= EXERCISE INSTRUCTIONS =
Only the lines from the beginning of the entries through the one with "of the Python venv" should be written out, please, exactly and without any pictures.

Data excerpts
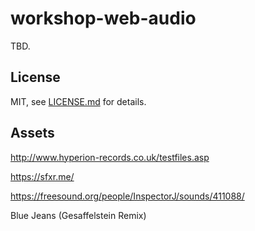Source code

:# workshop-web-audio

TBD.

## License

MIT, see [LICENSE.md](http://github.com/mattdesl/workshop-web-audio/blob/master/LICENSE.md) for details.

## Assets

http://www.hyperion-records.co.uk/testfiles.asp

https://sfxr.me/

https://freesound.org/people/InspectorJ/sounds/411088/

Blue Jeans (Gesaffelstein Remix)
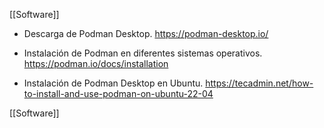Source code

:[[Software]]

- Descarga de Podman Desktop.
	https://podman-desktop.io/

- Instalación de Podman en diferentes sistemas operativos.
	https://podman.io/docs/installation

- Instalación de Podman Desktop en Ubuntu.
	https://tecadmin.net/how-to-install-and-use-podman-on-ubuntu-22-04

[[Software]]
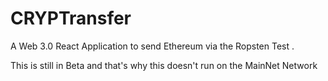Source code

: # CRYPTransfer
A Web 3.0 React Application to send Ethereum via the Ropsten Test .


This is still in Beta and that's why this doesn't run on the MainNet Network

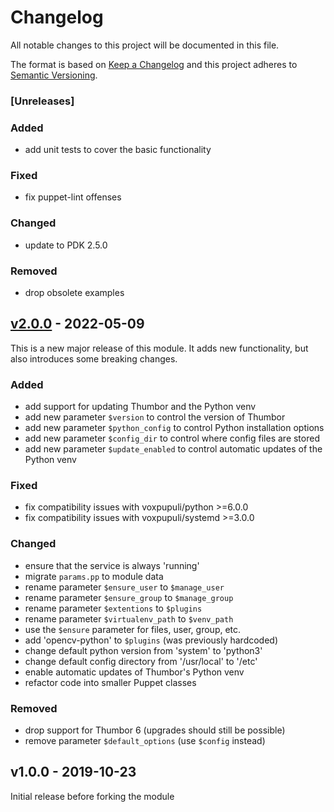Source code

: # Changelog

All notable changes to this project will be documented in this file.

The format is based on [Keep a Changelog](http://keepachangelog.com/en/1.0.0/)
and this project adheres to [Semantic Versioning](http://semver.org/spec/v2.0.0.html).

### [Unreleases]

### Added
* add unit tests to cover the basic functionality

### Fixed
* fix puppet-lint offenses

### Changed
* update to PDK 2.5.0

### Removed
* drop obsolete examples

## [v2.0.0] - 2022-05-09
This is a new major release of this module. It adds new functionality,
but also introduces some breaking changes.

### Added
* add support for updating Thumbor and the Python venv
* add new parameter `$version` to control the version of Thumbor
* add new parameter `$python_config` to control Python installation options
* add new parameter `$config_dir` to control where config files are stored
* add new parameter `$update_enabled` to control automatic updates of the Python venv

### Fixed
* fix compatibility issues with voxpupuli/python >=6.0.0
* fix compatibility issues with voxpupuli/systemd >=3.0.0

### Changed
* ensure that the service is always 'running'
* migrate `params.pp` to module data
* rename parameter `$ensure_user` to `$manage_user`
* rename parameter `$ensure_group` to `$manage_group`
* rename parameter `$extentions` to `$plugins`
* rename parameter `$virtualenv_path` to `$venv_path`
* use the `$ensure` parameter for files, user, group, etc.
* add 'opencv-python' to `$plugins` (was previously hardcoded)
* change default python version from 'system' to 'python3'
* change default config directory from '/usr/local' to '/etc'
* enable automatic updates of Thumbor's Python venv
* refactor code into smaller Puppet classes

### Removed
* drop support for Thumbor 6 (upgrades should still be possible)
* remove parameter `$default_options` (use `$config` instead)

## v1.0.0 - 2019-10-23
Initial release before forking the module

[Unreleased]: https://github.com/markt-de/puppet-thumbor/compare/v1.0.0...HEAD
[v2.0.0]: https://github.com/markt-de/puppet-thumbor/compare/v1.0.0...v2.0.0
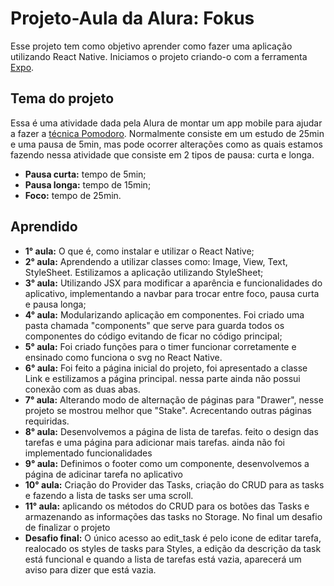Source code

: # Projeto-Aula da Alura: Fokus
Esse projeto tem como objetivo aprender como fazer uma aplicação utilizando React Native. Iniciamos o projeto criando-o com a ferramenta [Expo](https://expo.dev).

## Tema do projeto
Essa é uma atividade dada pela Alura de montar um app mobile para ajudar a fazer a [técnica Pomodoro](https://brasilescola.uol.com.br/dicas-de-estudo/tecnica-pomodoro-que-e-e-como-funciona.htm).
Normalmente consiste em um estudo de 25min e uma pausa de 5min, mas pode ocorrer alterações como as quais estamos fazendo nessa atividade que consiste em 2 tipos de pausa: curta e longa.

* **Pausa curta:** tempo de 5min;
* **Pausa longa:** tempo de 15min;
* **Foco:** tempo de 25min.

## Aprendido
* **1° aula:** O que é, como instalar e utilizar o React Native;
* **2° aula:** Aprendendo a utilizar classes como: Image, View, Text, StyleSheet. Estilizamos a aplicação utilizando StyleSheet;
* **3° aula:** Utilizando JSX para modificar a aparência e funcionalidades do aplicativo, implementando a navbar para trocar entre foco, pausa curta e pausa longa;
* **4° aula:** Modularizando aplicação em componentes. Foi criado uma pasta chamada "components" que serve para guarda todos os componentes do código evitando de ficar no código principal;
* **5° aula:** Foi criado funções para o timer funcionar corretamente e ensinado como funciona o svg no React Native.
* **6° aula:** Foi feito a página inicial do projeto, foi apresentado a classe Link e estilizamos a página principal. nessa parte ainda não possui conexão com as duas abas.
* **7° aula:** Alterando modo de alternação de páginas para "Drawer", nesse projeto se mostrou melhor que "Stake". Acrecentando outras páginas requiridas.
* **8° aula:** Desenvolvemos a página de lista de tarefas. feito o design das tarefas e uma página para adicionar mais tarefas. ainda não foi implementado funcionalidades
* **9° aula:** Definimos o footer como um componente, desenvolvemos a página de adicinar tarefa no aplicativo
* **10° aula:** Criação do Provider das Tasks, criação do CRUD para as tasks e fazendo a lista de tasks ser uma scroll.
* **11° aula:** aplicando os métodos do CRUD para os botões das Tasks e armazenando as informações das tasks no Storage. No final um desafio de finalizar o projeto
* **Desafio final:** O único acesso ao edit_task é pelo icone de editar tarefa, realocado os styles de tasks para Styles, a edição da descrição da task está funcional e quando a lista de tarefas está vazia, aparecerá um aviso para dizer que está vazia.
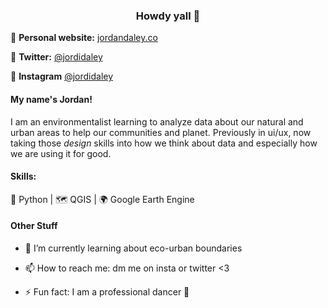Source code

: 
<h3 align="center"> Howdy yall 🤠 </h2>
  
📝 **Personal website:** [jordandaley.co](https://www.jordandaley.co/)

🐥 **Twitter:** [@jordidaley](https://twitter.com/jordidaley)
 
📸 **Instagram** [@jordidaley](https://instagram.com/jordidaley)

#### My name's Jordan!
I am an environmentalist learning to analyze data about our natural and urban areas to help our communities and planet. Previously in ui/ux, now taking those *design* skills into how we think about data and especially how we are using it for good. 

#### Skills:

🐍 Python | 🗺 QGIS | 🌍 Google Earth Engine


#### Other Stuff
- 🌱 I’m currently learning about eco-urban boundaries 

- 📫 How to reach me: dm me on insta or twitter <3 

- ⚡ Fun fact: I am a professional dancer 💃  


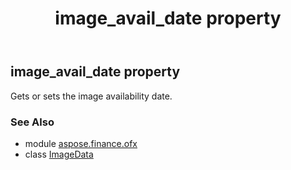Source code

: ﻿---
title: image_avail_date property
second_title: Aspose.Finance for Python via .NET API References
description: 
type: docs
weight: 40
url: /python-net/aspose.finance.ofx/imagedata/image_avail_date/
is_root: false
---

## image_avail_date property


Gets or sets the image availability date.

### See Also
* module [aspose.finance.ofx](../../)
* class [ImageData](/finance/python-net/aspose.finance.ofx/imagedata)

= WRITTEN SOLUTION =
Source code

:# workshop-web-audio

TBD.

## License

MIT, see [LICENSE.md](http://github.com/mattdesl/workshop-web-audio/blob/master/LICENSE.md) for details.

## Assets

http://www.hyperion-records.co.uk/testfiles.asp

https://sfxr.me/

https://freesound.org/people/InspectorJ/sounds/411088/

Blue Jeans (Gesaffelstein Remix)
Source code

:[[Software]]

- Descarga de Podman Desktop.
	https://podman-desktop.io/

- Instalación de Podman en diferentes sistemas operativos.
	https://podman.io/docs/installation

- Instalación de Podman Desktop en Ubuntu.
	https://tecadmin.net/how-to-install-and-use-podman-on-ubuntu-22-04

[[Software]]
Source code

: # CRYPTransfer
A Web 3.0 React Application to send Ethereum via the Ropsten Test .


This is still in Beta and that's why this doesn't run on the MainNet Network

Source code

: # Changelog

All notable changes to this project will be documented in this file.

The format is based on [Keep a Changelog](http://keepachangelog.com/en/1.0.0/)
and this project adheres to [Semantic Versioning](http://semver.org/spec/v2.0.0.html).

### [Unreleases]

### Added
* add unit tests to cover the basic functionality

### Fixed
* fix puppet-lint offenses

### Changed
* update to PDK 2.5.0

### Removed
* drop obsolete examples

## [v2.0.0] - 2022-05-09
This is a new major release of this module. It adds new functionality,
but also introduces some breaking changes.

### Added
* add support for updating Thumbor and the Python venv
* add new parameter `$version` to control the version of Thumbor
* add new parameter `$python_config` to control Python installation options
* add new parameter `$config_dir` to control where config files are stored
* add new parameter `$update_enabled` to control automatic updates of the Python venv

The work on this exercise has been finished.